Building Cabinets With a Track Saw and Parallel Guide System

Building Cabinets With a Track Saw and Parallel Guide System

Can you build an entire kitchen cabinet set with nothing more than a track saw parallel guide? Yes, you can. In fact, these precision tools and accessories empower woodworkers to create high-quality cabinets accurately and efficiently.

The key to successfully building cabinets with a track saw and parallel guide system lies in the combination of skill, meticulous planning, and the right tools. Let’s explore how these tools and others make this ambitious project achievable.

1. Track Saw

Designed for making precise straight-line cuts at 90-degree angles or at a bevel angle, the track saw excels at cutting large sheets like hardwood veneered plywood and MDF commonly used in cabinet construction. You can cut all the cabinet components, including panels, doors, and shelves, to the desired size and shape with careful measurements and an accurate setup. The track saw’s clean and splinter-free cuts are ready to accept veneer edge tape, giving your cabinets a nicely finished appearance.

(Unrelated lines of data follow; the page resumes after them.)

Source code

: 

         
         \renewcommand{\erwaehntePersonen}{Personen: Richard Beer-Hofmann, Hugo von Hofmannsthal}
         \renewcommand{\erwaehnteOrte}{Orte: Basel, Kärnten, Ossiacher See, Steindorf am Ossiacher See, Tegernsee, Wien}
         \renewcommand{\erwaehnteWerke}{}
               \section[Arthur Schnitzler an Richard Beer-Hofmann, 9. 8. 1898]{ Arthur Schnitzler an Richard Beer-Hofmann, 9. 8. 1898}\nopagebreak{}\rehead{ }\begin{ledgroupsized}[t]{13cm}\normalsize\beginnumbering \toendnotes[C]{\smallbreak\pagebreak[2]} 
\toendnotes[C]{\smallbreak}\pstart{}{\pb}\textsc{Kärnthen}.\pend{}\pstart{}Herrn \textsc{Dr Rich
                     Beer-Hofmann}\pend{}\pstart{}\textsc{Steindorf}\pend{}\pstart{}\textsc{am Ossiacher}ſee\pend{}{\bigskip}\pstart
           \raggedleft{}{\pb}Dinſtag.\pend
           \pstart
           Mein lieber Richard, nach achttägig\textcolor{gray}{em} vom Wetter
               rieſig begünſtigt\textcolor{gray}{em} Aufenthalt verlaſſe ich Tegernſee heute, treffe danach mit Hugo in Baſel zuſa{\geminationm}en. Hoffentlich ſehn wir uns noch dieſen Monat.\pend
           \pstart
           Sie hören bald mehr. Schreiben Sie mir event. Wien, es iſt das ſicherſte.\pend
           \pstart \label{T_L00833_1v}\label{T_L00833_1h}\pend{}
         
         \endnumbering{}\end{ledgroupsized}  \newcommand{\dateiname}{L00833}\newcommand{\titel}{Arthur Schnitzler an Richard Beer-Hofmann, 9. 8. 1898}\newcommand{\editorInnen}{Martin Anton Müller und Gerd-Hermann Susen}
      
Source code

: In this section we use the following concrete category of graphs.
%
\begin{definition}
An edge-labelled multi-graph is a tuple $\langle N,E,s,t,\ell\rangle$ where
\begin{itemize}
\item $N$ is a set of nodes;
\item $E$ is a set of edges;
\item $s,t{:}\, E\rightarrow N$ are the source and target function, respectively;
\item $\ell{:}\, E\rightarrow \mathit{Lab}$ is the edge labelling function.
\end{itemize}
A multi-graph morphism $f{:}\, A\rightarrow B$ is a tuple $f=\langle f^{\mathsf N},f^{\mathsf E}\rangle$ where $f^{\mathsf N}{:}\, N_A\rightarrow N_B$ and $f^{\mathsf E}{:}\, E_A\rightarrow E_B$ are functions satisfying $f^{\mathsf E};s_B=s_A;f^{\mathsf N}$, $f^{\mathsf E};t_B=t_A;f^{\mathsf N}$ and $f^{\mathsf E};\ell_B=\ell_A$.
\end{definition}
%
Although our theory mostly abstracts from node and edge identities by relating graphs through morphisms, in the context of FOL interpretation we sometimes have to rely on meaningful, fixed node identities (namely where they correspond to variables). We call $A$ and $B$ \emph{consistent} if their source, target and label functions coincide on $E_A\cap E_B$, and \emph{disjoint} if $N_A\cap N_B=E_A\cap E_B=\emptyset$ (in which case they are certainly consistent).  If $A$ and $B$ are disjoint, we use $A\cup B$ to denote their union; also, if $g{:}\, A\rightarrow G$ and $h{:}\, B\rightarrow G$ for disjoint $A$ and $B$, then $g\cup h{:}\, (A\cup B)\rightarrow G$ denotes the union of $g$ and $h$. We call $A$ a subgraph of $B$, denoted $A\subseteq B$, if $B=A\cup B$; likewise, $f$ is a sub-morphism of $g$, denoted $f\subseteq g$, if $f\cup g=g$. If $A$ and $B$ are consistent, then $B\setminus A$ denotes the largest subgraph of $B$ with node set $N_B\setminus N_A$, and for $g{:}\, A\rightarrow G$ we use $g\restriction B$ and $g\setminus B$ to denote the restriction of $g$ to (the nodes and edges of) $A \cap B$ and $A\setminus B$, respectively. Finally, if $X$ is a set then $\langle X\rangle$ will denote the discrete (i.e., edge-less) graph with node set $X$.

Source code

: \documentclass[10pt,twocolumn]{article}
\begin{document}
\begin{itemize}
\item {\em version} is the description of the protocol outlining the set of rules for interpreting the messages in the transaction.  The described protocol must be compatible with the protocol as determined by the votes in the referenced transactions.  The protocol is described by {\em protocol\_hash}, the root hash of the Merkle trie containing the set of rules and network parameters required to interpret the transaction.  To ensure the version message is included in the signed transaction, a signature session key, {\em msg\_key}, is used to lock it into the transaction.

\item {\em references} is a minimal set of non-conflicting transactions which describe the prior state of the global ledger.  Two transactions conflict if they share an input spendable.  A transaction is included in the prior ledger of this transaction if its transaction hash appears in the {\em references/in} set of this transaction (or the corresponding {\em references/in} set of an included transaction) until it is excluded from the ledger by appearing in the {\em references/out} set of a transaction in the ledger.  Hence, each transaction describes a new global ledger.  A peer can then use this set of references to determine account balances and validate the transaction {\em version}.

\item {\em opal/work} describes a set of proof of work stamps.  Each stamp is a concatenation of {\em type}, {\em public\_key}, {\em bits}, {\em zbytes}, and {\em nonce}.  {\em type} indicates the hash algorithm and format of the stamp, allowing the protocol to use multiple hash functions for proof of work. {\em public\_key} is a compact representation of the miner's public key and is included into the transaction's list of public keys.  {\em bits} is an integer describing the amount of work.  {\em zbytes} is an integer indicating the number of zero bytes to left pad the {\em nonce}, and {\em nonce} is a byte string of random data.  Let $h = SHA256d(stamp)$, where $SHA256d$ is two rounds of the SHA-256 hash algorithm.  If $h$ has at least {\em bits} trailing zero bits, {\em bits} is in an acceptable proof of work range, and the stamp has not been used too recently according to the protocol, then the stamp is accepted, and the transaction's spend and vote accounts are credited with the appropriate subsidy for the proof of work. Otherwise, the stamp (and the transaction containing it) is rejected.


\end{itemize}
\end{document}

2. TSO Parallel Guide System

The TSO Parallel Guide System is an invaluable accessory for cabinet making. It allows you to set consistent and repeatable measurements for making parallel rip cuts and crosscuts, ideal for creating cabinet sides, shelves, and dividers. This system is ideal for batching a series of cabinet components sharing the same cut dimensions, reducing variability and the risk of errors and rework.

3. GRS-16 Guide Rail Square

The GRS-16 Guide Rail Square also enhances the precision of your track saw cuts. It ensures your cuts are perfectly perpendicular to the edge of your workpiece, which is essential for the assembly of square cabinets. With this guide rail square, you can quickly and confidently create panels to the precise dimensions of your project.

What Else Do I Need To Consider?

While these three tools are incredibly useful for the initial stages of cabinet construction, they do have limitations when finishing your work. They won’t, for example, route fine edge details into your cabinet door rails and stiles. Here are a few areas where you should consider supplementing your tool arsenal:

1. Detailed Joinery

The track saw lacks the precision required for intricate joinery like creating the mortise and tenon joints common in cabinet doors. For such tasks, routers with specialized bits are the bee’s knees!

2. Edge Profiles

Achieving decorative edge profiles or beading, often seen on cabinet door frames, demands the finesse of a router table or handheld router. These tools allow woodworkers to add intricate designs and profiles that enhance the aesthetics of cabinet components.

3. Hardware Installation

Mounting hinges, knobs, and handles on cabinet doors and drawers necessitates accurate measurements and precise hole drilling. While the track saw and guide systems are excellent for dimensioning, drill drivers and dedicated drilling jigs and templates are necessary for exact hardware placement.

4. Finishing Touches

The final steps of cabinet construction—sanding, applying finishes, and ensuring flawless surfaces—rely on hand tools like sandpaper, scrapers, and brushes. These tools allow woodworkers to achieve a level of detail and finesse that power tools alone cannot provide.

It’s amazing how far you can get in building cabinets with a track saw and parallel guide system. Supplementing a router, arguably the most versatile woodworking tool around, is a decision you’ll likely not regret.